▸ **EXERCISE**
Find each line of the entries with the string "分割代入", please, and copy it.

[[ INPUT, beginning ]]

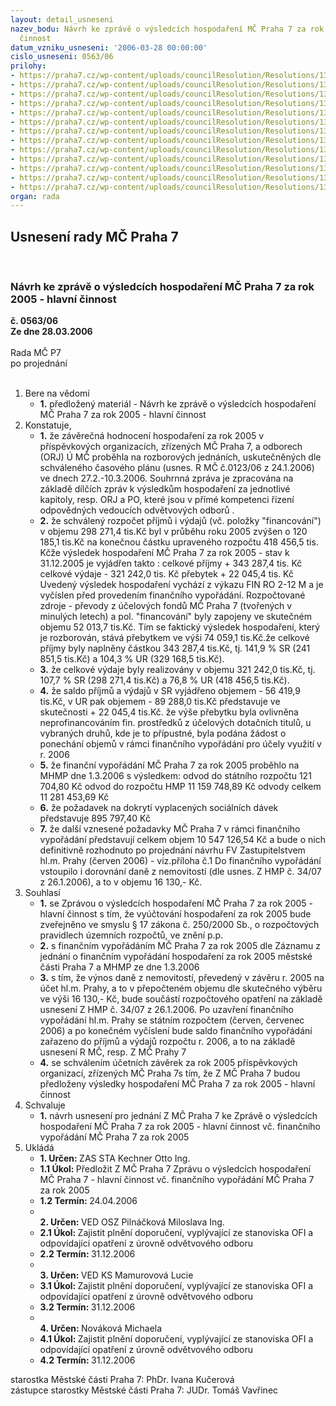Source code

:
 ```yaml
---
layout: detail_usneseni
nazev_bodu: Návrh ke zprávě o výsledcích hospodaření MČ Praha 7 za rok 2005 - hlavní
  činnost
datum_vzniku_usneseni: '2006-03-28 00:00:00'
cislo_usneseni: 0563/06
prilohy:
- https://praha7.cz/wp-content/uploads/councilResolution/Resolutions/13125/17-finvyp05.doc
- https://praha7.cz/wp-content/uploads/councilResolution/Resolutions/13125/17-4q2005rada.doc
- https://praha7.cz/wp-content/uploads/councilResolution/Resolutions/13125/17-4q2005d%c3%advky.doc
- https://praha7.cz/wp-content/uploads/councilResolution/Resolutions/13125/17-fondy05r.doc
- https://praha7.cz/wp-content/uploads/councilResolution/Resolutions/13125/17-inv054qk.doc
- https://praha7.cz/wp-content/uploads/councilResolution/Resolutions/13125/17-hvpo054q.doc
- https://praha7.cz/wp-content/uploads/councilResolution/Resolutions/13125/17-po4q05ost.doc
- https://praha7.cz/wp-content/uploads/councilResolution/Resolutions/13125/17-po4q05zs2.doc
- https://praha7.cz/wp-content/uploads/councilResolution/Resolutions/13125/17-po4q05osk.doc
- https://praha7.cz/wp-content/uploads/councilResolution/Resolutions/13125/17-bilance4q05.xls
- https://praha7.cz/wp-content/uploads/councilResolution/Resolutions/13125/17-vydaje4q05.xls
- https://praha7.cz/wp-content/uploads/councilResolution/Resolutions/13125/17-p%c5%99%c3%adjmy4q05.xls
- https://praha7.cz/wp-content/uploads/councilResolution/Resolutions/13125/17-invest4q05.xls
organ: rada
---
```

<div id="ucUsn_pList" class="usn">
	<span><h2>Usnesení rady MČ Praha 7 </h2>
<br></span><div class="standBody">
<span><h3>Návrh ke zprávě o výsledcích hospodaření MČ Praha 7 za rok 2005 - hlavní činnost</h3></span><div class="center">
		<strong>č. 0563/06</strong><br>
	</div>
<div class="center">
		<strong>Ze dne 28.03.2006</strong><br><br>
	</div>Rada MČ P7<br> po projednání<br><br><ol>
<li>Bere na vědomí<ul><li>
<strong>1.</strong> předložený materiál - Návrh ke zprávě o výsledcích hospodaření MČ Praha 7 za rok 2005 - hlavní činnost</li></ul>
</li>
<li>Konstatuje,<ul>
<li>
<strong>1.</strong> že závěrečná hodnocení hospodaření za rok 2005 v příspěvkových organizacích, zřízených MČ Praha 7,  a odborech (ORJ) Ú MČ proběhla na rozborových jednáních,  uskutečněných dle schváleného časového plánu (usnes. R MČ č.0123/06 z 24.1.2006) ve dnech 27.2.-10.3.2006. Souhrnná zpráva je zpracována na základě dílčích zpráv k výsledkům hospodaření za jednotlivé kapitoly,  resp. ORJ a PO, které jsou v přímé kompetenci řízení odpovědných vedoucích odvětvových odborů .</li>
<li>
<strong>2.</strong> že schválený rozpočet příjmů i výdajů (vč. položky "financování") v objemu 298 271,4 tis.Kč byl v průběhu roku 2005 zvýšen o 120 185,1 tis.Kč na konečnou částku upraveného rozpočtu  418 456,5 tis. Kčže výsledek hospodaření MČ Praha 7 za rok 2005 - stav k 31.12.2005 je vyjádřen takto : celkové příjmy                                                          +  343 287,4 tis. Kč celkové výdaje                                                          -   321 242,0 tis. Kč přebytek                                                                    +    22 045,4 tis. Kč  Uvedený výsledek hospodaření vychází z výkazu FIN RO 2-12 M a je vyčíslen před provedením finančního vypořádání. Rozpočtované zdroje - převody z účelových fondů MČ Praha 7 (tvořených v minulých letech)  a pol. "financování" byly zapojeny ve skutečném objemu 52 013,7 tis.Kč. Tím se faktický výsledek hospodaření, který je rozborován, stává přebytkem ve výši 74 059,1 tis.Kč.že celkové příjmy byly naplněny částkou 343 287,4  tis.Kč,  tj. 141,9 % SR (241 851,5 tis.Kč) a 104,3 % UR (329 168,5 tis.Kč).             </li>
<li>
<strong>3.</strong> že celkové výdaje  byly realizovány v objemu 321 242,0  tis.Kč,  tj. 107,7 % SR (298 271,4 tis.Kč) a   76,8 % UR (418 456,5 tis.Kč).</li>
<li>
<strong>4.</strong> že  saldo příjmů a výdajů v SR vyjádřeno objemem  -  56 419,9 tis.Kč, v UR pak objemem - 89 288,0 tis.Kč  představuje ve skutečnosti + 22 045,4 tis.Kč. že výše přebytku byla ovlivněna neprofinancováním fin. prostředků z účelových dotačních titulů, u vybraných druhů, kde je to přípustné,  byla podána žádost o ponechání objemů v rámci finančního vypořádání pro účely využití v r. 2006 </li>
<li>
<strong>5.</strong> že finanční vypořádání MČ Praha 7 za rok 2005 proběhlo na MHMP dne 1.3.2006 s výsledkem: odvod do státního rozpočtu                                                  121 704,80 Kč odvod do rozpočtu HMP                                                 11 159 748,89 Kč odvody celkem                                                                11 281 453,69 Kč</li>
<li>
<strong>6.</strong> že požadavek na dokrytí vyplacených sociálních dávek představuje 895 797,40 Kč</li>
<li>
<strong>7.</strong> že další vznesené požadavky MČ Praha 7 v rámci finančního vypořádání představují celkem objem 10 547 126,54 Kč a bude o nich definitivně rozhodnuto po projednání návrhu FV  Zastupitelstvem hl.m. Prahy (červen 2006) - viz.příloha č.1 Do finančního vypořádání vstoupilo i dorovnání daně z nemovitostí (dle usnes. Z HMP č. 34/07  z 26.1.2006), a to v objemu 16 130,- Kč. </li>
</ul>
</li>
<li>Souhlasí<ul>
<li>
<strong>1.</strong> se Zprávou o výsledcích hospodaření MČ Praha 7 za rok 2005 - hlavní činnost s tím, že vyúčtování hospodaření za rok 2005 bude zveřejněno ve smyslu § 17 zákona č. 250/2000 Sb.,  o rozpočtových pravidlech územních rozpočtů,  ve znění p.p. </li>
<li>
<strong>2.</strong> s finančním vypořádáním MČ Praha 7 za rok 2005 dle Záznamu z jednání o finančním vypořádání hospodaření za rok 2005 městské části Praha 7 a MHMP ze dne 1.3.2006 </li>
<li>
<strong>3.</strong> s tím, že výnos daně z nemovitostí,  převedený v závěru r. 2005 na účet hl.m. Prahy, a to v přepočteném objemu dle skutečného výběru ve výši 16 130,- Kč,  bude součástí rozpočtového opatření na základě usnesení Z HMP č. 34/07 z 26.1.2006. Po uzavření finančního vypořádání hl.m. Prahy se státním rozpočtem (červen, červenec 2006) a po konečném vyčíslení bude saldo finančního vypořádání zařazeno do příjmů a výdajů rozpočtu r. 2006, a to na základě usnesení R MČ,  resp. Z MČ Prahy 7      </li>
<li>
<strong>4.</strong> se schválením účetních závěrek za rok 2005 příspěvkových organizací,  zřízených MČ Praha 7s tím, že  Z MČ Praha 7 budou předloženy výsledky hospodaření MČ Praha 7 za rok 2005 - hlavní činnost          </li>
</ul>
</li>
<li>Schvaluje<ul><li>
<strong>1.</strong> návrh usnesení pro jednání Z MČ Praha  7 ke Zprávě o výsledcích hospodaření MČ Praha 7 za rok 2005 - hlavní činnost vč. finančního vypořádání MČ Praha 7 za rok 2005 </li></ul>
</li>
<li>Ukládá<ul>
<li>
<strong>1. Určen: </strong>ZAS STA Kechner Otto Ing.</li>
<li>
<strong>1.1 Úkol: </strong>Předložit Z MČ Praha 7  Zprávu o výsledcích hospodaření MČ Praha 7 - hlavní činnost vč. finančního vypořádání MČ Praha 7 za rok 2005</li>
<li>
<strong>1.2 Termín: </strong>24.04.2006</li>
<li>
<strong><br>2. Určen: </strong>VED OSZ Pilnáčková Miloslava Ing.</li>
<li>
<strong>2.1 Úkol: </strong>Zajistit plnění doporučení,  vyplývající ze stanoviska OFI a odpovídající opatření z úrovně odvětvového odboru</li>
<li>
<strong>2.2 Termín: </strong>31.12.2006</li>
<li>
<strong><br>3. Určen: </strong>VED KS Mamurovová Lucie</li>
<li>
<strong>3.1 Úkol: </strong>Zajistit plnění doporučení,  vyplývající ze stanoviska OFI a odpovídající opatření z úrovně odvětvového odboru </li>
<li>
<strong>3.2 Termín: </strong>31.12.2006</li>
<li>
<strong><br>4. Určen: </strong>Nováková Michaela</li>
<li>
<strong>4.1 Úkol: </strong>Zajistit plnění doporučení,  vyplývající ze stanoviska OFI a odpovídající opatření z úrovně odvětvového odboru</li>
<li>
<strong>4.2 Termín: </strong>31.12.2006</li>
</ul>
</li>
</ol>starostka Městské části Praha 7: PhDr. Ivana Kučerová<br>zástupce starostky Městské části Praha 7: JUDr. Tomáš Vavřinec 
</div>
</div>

[[ INPUT, end ]]
[[ INPUT, beginning ]]

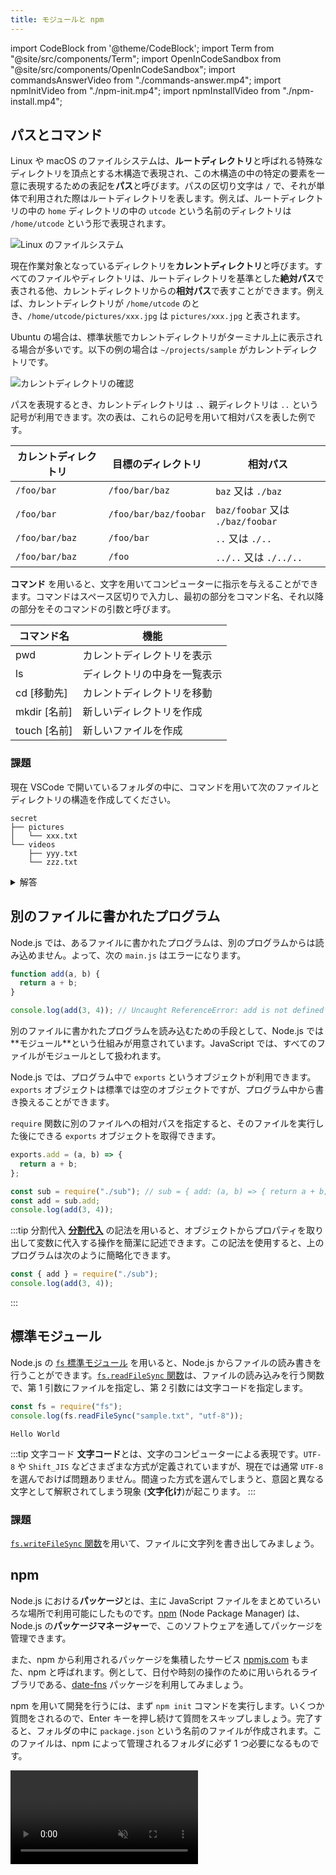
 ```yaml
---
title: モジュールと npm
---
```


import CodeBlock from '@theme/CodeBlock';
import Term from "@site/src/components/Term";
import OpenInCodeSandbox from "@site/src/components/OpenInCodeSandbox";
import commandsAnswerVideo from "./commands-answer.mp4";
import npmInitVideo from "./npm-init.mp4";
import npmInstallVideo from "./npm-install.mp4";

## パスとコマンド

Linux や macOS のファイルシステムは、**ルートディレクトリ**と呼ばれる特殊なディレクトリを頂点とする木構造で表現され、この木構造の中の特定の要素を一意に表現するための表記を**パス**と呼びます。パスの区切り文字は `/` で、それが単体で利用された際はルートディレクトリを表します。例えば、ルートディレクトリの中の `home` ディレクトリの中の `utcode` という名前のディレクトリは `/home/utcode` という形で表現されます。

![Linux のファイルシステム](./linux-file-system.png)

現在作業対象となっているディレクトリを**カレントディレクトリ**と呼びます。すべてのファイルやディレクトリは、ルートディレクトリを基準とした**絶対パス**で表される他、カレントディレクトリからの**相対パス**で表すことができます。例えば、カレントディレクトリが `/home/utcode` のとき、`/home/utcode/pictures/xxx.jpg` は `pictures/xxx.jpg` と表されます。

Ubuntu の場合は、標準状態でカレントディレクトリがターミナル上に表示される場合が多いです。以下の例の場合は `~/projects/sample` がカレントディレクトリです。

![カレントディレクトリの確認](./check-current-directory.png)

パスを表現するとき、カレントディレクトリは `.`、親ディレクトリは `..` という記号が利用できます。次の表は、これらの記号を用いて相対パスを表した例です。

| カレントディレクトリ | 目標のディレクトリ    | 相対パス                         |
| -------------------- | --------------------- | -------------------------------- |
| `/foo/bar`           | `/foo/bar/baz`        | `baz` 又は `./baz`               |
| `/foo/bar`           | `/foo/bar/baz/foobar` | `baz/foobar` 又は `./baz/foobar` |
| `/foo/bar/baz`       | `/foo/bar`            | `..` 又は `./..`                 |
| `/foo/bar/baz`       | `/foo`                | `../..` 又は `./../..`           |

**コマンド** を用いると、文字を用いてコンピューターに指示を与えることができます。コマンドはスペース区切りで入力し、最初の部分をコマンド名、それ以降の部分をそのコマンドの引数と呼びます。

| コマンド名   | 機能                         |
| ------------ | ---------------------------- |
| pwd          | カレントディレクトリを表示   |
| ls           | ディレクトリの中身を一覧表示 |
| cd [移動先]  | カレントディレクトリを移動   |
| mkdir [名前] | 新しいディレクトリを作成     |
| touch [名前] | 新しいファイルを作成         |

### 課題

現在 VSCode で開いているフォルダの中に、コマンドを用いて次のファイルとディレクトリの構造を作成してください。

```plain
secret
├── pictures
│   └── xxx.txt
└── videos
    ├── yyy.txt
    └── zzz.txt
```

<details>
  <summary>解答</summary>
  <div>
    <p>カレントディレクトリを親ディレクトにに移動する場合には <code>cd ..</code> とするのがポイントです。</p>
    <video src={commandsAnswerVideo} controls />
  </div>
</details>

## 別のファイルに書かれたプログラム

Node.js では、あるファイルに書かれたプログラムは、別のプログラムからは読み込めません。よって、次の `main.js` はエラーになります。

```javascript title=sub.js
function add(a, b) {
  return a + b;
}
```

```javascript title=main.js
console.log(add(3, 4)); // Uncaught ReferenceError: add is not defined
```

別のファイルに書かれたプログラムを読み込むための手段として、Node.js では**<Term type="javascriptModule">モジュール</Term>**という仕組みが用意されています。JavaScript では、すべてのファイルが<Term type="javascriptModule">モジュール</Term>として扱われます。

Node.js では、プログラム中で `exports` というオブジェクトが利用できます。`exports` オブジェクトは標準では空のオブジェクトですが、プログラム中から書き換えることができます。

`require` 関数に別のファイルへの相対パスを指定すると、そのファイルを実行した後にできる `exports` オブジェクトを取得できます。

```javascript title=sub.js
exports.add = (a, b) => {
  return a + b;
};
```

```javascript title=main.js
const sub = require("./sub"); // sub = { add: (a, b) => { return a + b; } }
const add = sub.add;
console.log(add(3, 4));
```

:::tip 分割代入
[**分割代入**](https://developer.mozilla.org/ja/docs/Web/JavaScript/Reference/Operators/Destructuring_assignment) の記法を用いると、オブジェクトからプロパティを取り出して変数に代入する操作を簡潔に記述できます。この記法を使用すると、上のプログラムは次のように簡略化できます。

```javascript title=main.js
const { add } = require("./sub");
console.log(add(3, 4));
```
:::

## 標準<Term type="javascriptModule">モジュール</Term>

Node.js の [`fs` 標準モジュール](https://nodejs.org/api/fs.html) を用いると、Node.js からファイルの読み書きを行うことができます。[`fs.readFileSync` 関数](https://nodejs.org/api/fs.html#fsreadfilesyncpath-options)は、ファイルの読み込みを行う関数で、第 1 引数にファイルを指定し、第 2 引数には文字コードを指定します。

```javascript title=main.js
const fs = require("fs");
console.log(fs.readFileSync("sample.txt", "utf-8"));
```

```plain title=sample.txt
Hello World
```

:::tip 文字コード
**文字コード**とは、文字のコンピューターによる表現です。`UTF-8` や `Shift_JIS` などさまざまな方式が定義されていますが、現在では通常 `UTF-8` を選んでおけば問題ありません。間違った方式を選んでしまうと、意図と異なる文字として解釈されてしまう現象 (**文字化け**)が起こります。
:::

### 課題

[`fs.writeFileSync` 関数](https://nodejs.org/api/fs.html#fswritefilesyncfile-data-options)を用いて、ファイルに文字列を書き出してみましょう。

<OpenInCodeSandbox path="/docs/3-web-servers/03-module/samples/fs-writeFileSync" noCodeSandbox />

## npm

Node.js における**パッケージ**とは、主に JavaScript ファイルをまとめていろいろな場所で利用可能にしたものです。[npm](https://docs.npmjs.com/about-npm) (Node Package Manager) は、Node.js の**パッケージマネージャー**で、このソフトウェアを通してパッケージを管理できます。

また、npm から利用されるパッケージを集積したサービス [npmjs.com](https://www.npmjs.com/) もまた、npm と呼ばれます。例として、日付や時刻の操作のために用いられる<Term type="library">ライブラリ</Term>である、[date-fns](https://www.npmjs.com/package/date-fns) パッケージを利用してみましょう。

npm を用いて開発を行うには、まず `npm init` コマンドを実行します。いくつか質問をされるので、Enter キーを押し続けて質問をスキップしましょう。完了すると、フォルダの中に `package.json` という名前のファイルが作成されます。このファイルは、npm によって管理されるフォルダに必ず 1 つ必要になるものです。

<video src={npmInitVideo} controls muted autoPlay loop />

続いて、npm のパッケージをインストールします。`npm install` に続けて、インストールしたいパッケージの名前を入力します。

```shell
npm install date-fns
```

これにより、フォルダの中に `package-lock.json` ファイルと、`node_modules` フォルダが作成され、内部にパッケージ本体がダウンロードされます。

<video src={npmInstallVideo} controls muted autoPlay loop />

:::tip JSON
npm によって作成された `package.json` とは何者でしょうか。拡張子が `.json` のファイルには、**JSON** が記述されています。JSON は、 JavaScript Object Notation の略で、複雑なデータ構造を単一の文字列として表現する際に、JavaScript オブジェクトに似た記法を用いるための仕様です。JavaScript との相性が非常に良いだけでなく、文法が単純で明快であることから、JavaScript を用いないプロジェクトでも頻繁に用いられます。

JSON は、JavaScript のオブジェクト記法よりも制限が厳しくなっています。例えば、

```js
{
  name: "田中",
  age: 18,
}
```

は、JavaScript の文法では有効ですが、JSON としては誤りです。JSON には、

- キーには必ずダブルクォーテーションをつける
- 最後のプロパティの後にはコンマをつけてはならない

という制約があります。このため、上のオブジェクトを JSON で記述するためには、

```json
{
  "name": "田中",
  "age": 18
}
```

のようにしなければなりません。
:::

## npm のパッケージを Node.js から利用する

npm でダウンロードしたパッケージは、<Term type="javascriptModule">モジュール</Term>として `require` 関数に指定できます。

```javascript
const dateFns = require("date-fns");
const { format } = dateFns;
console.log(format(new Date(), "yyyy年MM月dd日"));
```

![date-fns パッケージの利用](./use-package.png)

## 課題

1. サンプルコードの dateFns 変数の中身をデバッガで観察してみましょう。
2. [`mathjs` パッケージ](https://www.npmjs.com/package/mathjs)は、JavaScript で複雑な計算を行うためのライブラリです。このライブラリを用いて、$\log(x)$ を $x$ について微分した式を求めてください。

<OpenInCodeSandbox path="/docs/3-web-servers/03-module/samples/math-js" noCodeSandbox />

[[ INPUT, end ]]
[[ INPUT, beginning ]]

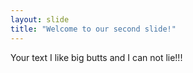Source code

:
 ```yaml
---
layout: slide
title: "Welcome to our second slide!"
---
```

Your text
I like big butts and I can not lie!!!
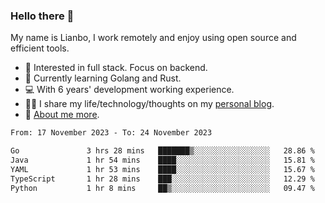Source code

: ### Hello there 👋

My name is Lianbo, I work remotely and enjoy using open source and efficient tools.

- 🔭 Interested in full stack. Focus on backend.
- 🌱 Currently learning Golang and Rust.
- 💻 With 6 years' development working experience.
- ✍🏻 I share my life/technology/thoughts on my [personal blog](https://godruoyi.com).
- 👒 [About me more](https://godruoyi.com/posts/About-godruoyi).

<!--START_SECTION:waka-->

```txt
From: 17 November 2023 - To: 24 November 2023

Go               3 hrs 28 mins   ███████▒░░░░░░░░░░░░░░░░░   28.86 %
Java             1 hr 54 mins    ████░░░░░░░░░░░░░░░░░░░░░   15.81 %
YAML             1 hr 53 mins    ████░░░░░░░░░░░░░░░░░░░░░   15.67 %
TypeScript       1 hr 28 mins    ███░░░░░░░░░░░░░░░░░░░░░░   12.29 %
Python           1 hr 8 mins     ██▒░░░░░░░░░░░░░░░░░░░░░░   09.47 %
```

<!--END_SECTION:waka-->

[[ INPUT, end ]]

▸ **EXPECTED ANSWER**
:::tip 分割代入
[**分割代入**](https://developer.mozilla.org/ja/docs/Web/JavaScript/Reference/Operators/Destructuring_assignment) の記法を用いると、オブジェクトからプロパティを取り出して変数に代入する操作を簡潔に記述できます。この記法を使用すると、上のプログラムは次のように簡略化できます。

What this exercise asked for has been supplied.